***** GIVEN RECORDS
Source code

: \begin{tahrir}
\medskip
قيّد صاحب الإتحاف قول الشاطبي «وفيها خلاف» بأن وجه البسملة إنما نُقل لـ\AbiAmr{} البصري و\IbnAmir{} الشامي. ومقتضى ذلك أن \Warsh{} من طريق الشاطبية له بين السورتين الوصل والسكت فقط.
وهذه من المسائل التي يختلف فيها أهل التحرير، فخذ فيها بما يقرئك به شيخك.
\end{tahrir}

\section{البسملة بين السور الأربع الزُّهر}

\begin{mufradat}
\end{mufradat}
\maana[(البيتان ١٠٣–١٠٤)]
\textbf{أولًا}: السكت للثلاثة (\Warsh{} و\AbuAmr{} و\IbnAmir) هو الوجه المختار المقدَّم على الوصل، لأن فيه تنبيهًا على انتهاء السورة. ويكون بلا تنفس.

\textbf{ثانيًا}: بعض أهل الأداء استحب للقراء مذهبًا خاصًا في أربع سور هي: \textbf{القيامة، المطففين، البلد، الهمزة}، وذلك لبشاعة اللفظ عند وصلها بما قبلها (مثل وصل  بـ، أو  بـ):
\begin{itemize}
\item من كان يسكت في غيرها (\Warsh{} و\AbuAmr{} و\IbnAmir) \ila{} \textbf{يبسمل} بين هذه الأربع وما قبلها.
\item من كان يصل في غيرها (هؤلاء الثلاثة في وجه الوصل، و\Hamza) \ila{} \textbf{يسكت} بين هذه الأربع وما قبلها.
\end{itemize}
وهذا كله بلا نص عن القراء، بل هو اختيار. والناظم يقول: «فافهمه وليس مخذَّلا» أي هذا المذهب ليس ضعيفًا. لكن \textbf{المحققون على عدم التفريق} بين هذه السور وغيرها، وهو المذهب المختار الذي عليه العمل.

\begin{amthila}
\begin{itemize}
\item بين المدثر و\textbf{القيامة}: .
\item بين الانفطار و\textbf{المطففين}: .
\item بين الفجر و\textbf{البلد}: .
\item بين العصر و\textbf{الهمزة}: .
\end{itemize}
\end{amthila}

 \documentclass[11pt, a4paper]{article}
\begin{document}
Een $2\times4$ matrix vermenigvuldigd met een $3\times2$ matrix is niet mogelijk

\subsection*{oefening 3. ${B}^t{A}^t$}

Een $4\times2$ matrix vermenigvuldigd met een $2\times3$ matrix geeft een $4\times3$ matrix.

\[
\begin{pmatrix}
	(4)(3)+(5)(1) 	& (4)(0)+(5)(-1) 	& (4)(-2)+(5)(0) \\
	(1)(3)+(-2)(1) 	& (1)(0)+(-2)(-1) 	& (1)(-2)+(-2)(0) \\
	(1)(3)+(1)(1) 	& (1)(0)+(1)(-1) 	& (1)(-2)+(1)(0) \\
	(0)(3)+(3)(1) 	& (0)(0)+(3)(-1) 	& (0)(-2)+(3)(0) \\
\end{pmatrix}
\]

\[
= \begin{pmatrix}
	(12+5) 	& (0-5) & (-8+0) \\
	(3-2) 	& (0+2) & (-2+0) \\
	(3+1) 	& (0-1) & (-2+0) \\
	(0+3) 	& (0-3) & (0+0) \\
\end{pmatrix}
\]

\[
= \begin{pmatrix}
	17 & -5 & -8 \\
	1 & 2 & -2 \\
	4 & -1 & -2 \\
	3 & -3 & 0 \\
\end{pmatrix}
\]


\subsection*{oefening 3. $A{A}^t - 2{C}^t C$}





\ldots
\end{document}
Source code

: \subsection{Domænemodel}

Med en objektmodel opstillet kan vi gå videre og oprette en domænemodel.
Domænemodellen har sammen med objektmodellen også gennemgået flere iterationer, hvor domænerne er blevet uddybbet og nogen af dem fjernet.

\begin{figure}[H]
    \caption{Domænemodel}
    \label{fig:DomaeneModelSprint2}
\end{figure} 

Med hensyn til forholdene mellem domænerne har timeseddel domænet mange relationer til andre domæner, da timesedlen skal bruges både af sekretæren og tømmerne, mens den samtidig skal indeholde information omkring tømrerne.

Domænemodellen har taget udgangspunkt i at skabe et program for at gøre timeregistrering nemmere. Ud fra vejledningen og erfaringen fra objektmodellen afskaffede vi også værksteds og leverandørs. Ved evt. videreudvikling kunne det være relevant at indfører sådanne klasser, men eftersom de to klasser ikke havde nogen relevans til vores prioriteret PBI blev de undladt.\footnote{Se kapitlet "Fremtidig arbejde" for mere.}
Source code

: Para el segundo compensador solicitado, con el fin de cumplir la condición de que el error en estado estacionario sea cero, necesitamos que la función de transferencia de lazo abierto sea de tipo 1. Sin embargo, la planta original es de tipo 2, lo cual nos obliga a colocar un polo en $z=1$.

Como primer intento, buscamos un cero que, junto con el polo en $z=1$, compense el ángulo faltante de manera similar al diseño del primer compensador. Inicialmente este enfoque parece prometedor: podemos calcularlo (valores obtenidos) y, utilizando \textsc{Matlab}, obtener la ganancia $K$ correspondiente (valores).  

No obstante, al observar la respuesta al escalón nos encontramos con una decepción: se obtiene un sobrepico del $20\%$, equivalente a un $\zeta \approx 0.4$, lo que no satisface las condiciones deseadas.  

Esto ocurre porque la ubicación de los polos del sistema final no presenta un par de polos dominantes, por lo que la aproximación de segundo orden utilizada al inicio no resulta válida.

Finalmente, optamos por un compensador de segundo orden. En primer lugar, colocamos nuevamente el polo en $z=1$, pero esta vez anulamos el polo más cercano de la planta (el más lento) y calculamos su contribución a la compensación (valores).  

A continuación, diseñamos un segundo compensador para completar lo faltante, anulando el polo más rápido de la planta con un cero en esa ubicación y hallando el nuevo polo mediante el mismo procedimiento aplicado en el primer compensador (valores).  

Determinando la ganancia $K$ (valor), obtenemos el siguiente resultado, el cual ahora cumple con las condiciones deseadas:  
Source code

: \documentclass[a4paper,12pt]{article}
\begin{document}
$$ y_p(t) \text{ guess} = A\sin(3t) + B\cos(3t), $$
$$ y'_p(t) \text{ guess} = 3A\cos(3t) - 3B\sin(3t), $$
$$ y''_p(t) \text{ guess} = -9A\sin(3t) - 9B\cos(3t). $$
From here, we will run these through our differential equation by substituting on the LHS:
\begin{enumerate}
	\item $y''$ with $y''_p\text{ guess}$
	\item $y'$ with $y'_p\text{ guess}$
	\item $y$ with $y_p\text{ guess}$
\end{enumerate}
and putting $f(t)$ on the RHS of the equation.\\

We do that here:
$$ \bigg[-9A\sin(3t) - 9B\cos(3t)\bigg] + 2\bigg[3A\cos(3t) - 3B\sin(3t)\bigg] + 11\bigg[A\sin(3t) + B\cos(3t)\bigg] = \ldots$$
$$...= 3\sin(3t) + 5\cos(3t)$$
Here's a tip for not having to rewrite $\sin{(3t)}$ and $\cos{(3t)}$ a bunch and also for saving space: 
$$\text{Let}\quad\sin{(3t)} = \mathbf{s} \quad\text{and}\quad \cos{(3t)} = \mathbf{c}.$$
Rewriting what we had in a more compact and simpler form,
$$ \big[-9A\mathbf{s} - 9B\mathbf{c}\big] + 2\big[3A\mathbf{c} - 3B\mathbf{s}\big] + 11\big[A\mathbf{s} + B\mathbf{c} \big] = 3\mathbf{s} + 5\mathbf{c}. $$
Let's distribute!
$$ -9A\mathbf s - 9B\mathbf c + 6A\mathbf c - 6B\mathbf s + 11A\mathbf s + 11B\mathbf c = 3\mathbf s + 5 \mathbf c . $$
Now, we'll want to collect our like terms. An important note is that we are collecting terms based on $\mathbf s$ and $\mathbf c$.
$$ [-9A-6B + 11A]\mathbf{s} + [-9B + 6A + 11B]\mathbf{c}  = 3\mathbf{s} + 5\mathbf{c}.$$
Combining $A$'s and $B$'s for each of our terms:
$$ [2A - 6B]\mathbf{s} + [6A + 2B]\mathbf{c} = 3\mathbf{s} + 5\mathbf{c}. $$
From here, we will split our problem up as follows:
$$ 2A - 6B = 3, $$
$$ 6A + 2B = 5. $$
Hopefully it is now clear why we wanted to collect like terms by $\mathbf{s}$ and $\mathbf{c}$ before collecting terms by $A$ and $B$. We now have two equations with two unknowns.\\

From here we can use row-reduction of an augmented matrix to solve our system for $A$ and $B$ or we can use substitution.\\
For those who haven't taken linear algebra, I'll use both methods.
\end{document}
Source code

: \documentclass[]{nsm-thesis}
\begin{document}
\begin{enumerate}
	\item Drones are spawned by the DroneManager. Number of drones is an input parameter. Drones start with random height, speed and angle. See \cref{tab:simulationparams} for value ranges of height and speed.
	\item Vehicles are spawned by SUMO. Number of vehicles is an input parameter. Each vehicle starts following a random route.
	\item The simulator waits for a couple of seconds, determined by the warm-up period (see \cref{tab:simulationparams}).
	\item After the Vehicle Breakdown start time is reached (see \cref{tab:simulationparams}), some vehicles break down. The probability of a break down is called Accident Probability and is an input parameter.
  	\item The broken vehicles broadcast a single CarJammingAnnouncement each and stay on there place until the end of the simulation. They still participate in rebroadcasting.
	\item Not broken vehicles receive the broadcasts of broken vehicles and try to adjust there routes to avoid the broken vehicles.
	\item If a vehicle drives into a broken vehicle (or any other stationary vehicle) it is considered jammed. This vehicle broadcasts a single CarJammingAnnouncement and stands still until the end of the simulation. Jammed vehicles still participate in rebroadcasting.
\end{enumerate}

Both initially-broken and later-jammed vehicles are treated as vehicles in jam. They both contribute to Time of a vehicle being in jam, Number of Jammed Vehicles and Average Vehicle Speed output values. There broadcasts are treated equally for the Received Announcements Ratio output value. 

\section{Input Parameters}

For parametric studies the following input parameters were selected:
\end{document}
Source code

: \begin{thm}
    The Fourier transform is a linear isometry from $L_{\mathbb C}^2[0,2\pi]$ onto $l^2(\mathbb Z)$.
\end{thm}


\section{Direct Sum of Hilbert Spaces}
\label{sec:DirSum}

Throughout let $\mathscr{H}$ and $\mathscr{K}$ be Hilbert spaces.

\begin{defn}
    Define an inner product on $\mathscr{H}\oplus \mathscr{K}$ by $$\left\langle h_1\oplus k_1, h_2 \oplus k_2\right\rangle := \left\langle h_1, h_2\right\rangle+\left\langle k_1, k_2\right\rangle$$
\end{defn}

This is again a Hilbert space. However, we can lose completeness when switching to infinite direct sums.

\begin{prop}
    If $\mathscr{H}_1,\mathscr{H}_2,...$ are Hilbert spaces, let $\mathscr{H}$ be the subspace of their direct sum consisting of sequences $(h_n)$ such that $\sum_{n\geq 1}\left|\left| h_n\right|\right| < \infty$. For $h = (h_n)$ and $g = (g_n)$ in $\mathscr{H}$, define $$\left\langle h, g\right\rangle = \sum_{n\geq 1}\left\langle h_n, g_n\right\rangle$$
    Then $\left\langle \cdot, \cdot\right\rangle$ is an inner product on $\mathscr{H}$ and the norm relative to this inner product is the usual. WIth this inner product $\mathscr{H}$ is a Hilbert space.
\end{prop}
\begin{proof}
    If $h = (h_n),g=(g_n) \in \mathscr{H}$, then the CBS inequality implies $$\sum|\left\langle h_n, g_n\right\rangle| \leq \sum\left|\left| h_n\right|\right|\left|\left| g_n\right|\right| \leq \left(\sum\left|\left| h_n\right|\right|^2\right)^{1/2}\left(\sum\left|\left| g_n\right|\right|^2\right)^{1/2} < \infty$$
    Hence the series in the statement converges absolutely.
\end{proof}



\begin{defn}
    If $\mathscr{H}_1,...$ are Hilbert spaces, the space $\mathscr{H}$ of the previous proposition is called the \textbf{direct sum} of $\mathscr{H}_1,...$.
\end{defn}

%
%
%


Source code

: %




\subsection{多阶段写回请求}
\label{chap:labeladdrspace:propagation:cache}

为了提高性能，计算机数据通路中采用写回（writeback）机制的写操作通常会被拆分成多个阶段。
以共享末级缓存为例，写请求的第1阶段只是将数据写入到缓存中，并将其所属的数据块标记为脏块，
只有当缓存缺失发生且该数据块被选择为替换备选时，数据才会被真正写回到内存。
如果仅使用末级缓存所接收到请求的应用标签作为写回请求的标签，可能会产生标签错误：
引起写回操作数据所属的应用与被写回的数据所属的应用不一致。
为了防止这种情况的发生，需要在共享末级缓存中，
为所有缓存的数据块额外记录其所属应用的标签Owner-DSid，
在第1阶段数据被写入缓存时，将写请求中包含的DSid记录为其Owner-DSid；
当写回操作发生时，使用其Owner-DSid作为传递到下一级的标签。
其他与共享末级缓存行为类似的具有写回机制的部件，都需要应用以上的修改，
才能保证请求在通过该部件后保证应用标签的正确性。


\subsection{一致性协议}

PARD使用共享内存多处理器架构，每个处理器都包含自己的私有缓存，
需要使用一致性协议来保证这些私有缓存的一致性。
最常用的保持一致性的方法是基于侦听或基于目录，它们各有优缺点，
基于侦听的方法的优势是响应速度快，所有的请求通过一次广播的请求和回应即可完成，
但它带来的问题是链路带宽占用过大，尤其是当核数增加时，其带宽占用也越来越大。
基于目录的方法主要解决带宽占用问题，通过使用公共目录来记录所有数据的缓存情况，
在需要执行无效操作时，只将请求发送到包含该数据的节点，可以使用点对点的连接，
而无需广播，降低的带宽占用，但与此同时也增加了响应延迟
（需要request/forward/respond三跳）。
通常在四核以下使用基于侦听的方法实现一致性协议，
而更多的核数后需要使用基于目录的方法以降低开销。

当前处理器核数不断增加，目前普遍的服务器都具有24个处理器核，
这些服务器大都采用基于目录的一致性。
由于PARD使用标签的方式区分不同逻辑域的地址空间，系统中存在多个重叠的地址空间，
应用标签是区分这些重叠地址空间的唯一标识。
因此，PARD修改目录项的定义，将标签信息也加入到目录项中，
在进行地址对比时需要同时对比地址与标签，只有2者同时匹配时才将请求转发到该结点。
**********
Go through the entries and report every line with the string "cual".

: Para el segundo compensador solicitado, con el fin de cumplir la condición de que el error en estado estacionario sea cero, necesitamos que la función de transferencia de lazo abierto sea de tipo 1. Sin embargo, la planta original es de tipo 2, lo cual nos obliga a colocar un polo en $z=1$.
Determinando la ganancia $K$ (valor), obtenemos el siguiente resultado, el cual ahora cumple con las condiciones deseadas:  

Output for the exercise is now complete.